--- SOURCE DATA ---
═══
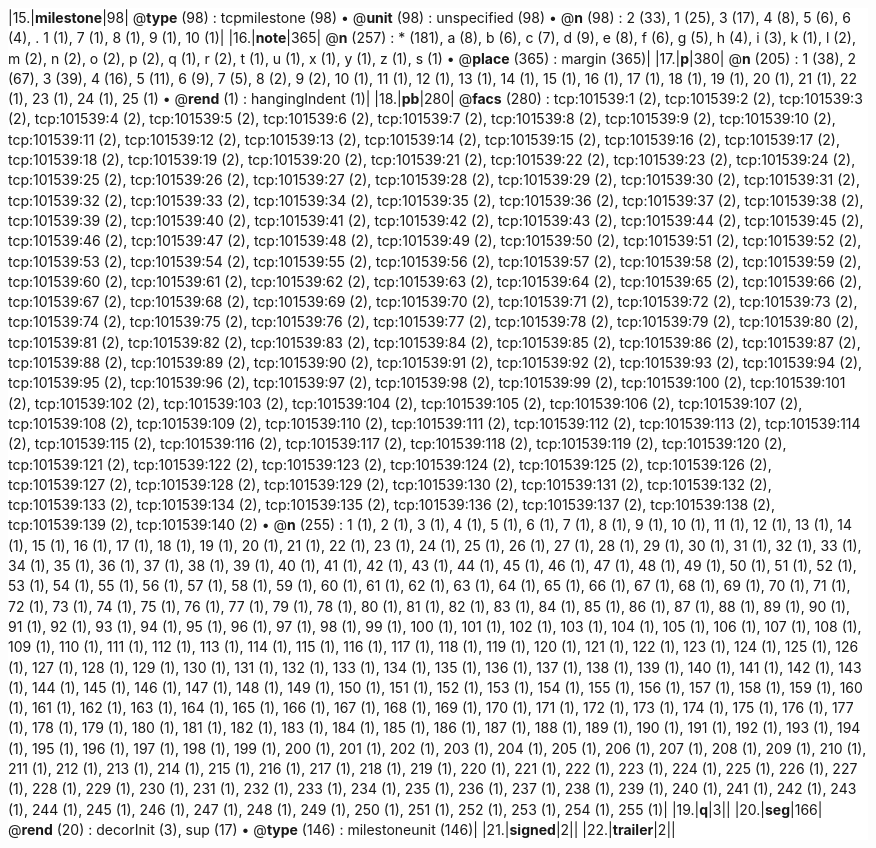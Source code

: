|15.|__milestone__|98| @__type__ (98) : tcpmilestone (98)  •  @__unit__ (98) : unspecified (98)  •  @__n__ (98) : 2 (33), 1 (25), 3 (17), 4 (8), 5 (6), 6 (4), . 1 (1), 7 (1), 8 (1), 9 (1), 10 (1)|
|16.|__note__|365| @__n__ (257) : * (181), a (8), b (6), c (7), d (9), e (8), f (6), g (5), h (4), i (3), k (1), l (2), m (2), n (2), o (2), p (2), q (1), r (2), t (1), u (1), x (1), y (1), z (1), s (1)  •  @__place__ (365) : margin (365)|
|17.|__p__|380| @__n__ (205) : 1 (38), 2 (67), 3 (39), 4 (16), 5 (11), 6 (9), 7 (5), 8 (2), 9 (2), 10 (1), 11 (1), 12 (1), 13 (1), 14 (1), 15 (1), 16 (1), 17 (1), 18 (1), 19 (1), 20 (1), 21 (1), 22 (1), 23 (1), 24 (1), 25 (1)  •  @__rend__ (1) : hangingIndent (1)|
|18.|__pb__|280| @__facs__ (280) : tcp:101539:1 (2), tcp:101539:2 (2), tcp:101539:3 (2), tcp:101539:4 (2), tcp:101539:5 (2), tcp:101539:6 (2), tcp:101539:7 (2), tcp:101539:8 (2), tcp:101539:9 (2), tcp:101539:10 (2), tcp:101539:11 (2), tcp:101539:12 (2), tcp:101539:13 (2), tcp:101539:14 (2), tcp:101539:15 (2), tcp:101539:16 (2), tcp:101539:17 (2), tcp:101539:18 (2), tcp:101539:19 (2), tcp:101539:20 (2), tcp:101539:21 (2), tcp:101539:22 (2), tcp:101539:23 (2), tcp:101539:24 (2), tcp:101539:25 (2), tcp:101539:26 (2), tcp:101539:27 (2), tcp:101539:28 (2), tcp:101539:29 (2), tcp:101539:30 (2), tcp:101539:31 (2), tcp:101539:32 (2), tcp:101539:33 (2), tcp:101539:34 (2), tcp:101539:35 (2), tcp:101539:36 (2), tcp:101539:37 (2), tcp:101539:38 (2), tcp:101539:39 (2), tcp:101539:40 (2), tcp:101539:41 (2), tcp:101539:42 (2), tcp:101539:43 (2), tcp:101539:44 (2), tcp:101539:45 (2), tcp:101539:46 (2), tcp:101539:47 (2), tcp:101539:48 (2), tcp:101539:49 (2), tcp:101539:50 (2), tcp:101539:51 (2), tcp:101539:52 (2), tcp:101539:53 (2), tcp:101539:54 (2), tcp:101539:55 (2), tcp:101539:56 (2), tcp:101539:57 (2), tcp:101539:58 (2), tcp:101539:59 (2), tcp:101539:60 (2), tcp:101539:61 (2), tcp:101539:62 (2), tcp:101539:63 (2), tcp:101539:64 (2), tcp:101539:65 (2), tcp:101539:66 (2), tcp:101539:67 (2), tcp:101539:68 (2), tcp:101539:69 (2), tcp:101539:70 (2), tcp:101539:71 (2), tcp:101539:72 (2), tcp:101539:73 (2), tcp:101539:74 (2), tcp:101539:75 (2), tcp:101539:76 (2), tcp:101539:77 (2), tcp:101539:78 (2), tcp:101539:79 (2), tcp:101539:80 (2), tcp:101539:81 (2), tcp:101539:82 (2), tcp:101539:83 (2), tcp:101539:84 (2), tcp:101539:85 (2), tcp:101539:86 (2), tcp:101539:87 (2), tcp:101539:88 (2), tcp:101539:89 (2), tcp:101539:90 (2), tcp:101539:91 (2), tcp:101539:92 (2), tcp:101539:93 (2), tcp:101539:94 (2), tcp:101539:95 (2), tcp:101539:96 (2), tcp:101539:97 (2), tcp:101539:98 (2), tcp:101539:99 (2), tcp:101539:100 (2), tcp:101539:101 (2), tcp:101539:102 (2), tcp:101539:103 (2), tcp:101539:104 (2), tcp:101539:105 (2), tcp:101539:106 (2), tcp:101539:107 (2), tcp:101539:108 (2), tcp:101539:109 (2), tcp:101539:110 (2), tcp:101539:111 (2), tcp:101539:112 (2), tcp:101539:113 (2), tcp:101539:114 (2), tcp:101539:115 (2), tcp:101539:116 (2), tcp:101539:117 (2), tcp:101539:118 (2), tcp:101539:119 (2), tcp:101539:120 (2), tcp:101539:121 (2), tcp:101539:122 (2), tcp:101539:123 (2), tcp:101539:124 (2), tcp:101539:125 (2), tcp:101539:126 (2), tcp:101539:127 (2), tcp:101539:128 (2), tcp:101539:129 (2), tcp:101539:130 (2), tcp:101539:131 (2), tcp:101539:132 (2), tcp:101539:133 (2), tcp:101539:134 (2), tcp:101539:135 (2), tcp:101539:136 (2), tcp:101539:137 (2), tcp:101539:138 (2), tcp:101539:139 (2), tcp:101539:140 (2)  •  @__n__ (255) : 1 (1), 2 (1), 3 (1), 4 (1), 5 (1), 6 (1), 7 (1), 8 (1), 9 (1), 10 (1), 11 (1), 12 (1), 13 (1), 14 (1), 15 (1), 16 (1), 17 (1), 18 (1), 19 (1), 20 (1), 21 (1), 22 (1), 23 (1), 24 (1), 25 (1), 26 (1), 27 (1), 28 (1), 29 (1), 30 (1), 31 (1), 32 (1), 33 (1), 34 (1), 35 (1), 36 (1), 37 (1), 38 (1), 39 (1), 40 (1), 41 (1), 42 (1), 43 (1), 44 (1), 45 (1), 46 (1), 47 (1), 48 (1), 49 (1), 50 (1), 51 (1), 52 (1), 53 (1), 54 (1), 55 (1), 56 (1), 57 (1), 58 (1), 59 (1), 60 (1), 61 (1), 62 (1), 63 (1), 64 (1), 65 (1), 66 (1), 67 (1), 68 (1), 69 (1), 70 (1), 71 (1), 72 (1), 73 (1), 74 (1), 75 (1), 76 (1), 77 (1), 79 (1), 78 (1), 80 (1), 81 (1), 82 (1), 83 (1), 84 (1), 85 (1), 86 (1), 87 (1), 88 (1), 89 (1), 90 (1), 91 (1), 92 (1), 93 (1), 94 (1), 95 (1), 96 (1), 97 (1), 98 (1), 99 (1), 100 (1), 101 (1), 102 (1), 103 (1), 104 (1), 105 (1), 106 (1), 107 (1), 108 (1), 109 (1), 110 (1), 111 (1), 112 (1), 113 (1), 114 (1), 115 (1), 116 (1), 117 (1), 118 (1), 119 (1), 120 (1), 121 (1), 122 (1), 123 (1), 124 (1), 125 (1), 126 (1), 127 (1), 128 (1), 129 (1), 130 (1), 131 (1), 132 (1), 133 (1), 134 (1), 135 (1), 136 (1), 137 (1), 138 (1), 139 (1), 140 (1), 141 (1), 142 (1), 143 (1), 144 (1), 145 (1), 146 (1), 147 (1), 148 (1), 149 (1), 150 (1), 151 (1), 152 (1), 153 (1), 154 (1), 155 (1), 156 (1), 157 (1), 158 (1), 159 (1), 160 (1), 161 (1), 162 (1), 163 (1), 164 (1), 165 (1), 166 (1), 167 (1), 168 (1), 169 (1), 170 (1), 171 (1), 172 (1), 173 (1), 174 (1), 175 (1), 176 (1), 177 (1), 178 (1), 179 (1), 180 (1), 181 (1), 182 (1), 183 (1), 184 (1), 185 (1), 186 (1), 187 (1), 188 (1), 189 (1), 190 (1), 191 (1), 192 (1), 193 (1), 194 (1), 195 (1), 196 (1), 197 (1), 198 (1), 199 (1), 200 (1), 201 (1), 202 (1), 203 (1), 204 (1), 205 (1), 206 (1), 207 (1), 208 (1), 209 (1), 210 (1), 211 (1), 212 (1), 213 (1), 214 (1), 215 (1), 216 (1), 217 (1), 218 (1), 219 (1), 220 (1), 221 (1), 222 (1), 223 (1), 224 (1), 225 (1), 226 (1), 227 (1), 228 (1), 229 (1), 230 (1), 231 (1), 232 (1), 233 (1), 234 (1), 235 (1), 236 (1), 237 (1), 238 (1), 239 (1), 240 (1), 241 (1), 242 (1), 243 (1), 244 (1), 245 (1), 246 (1), 247 (1), 248 (1), 249 (1), 250 (1), 251 (1), 252 (1), 253 (1), 254 (1), 255 (1)|
|19.|__q__|3||
|20.|__seg__|166| @__rend__ (20) : decorInit (3), sup (17)  •  @__type__ (146) : milestoneunit (146)|
|21.|__signed__|2||
|22.|__trailer__|2||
═══
--- ASSIGNMENT ---
Only the lines from the start of the material through the line containing "9 (1), 10 (1)|" should be transcribed. Pictures stay out.

--- SOLUTION TO THIS TASK ---
Source code

:|15.|__milestone__|98| @__type__ (98) : tcpmilestone (98)  •  @__unit__ (98) : unspecified (98)  •  @__n__ (98) : 2 (33), 1 (25), 3 (17), 4 (8), 5 (6), 6 (4), . 1 (1), 7 (1), 8 (1), 9 (1), 10 (1)|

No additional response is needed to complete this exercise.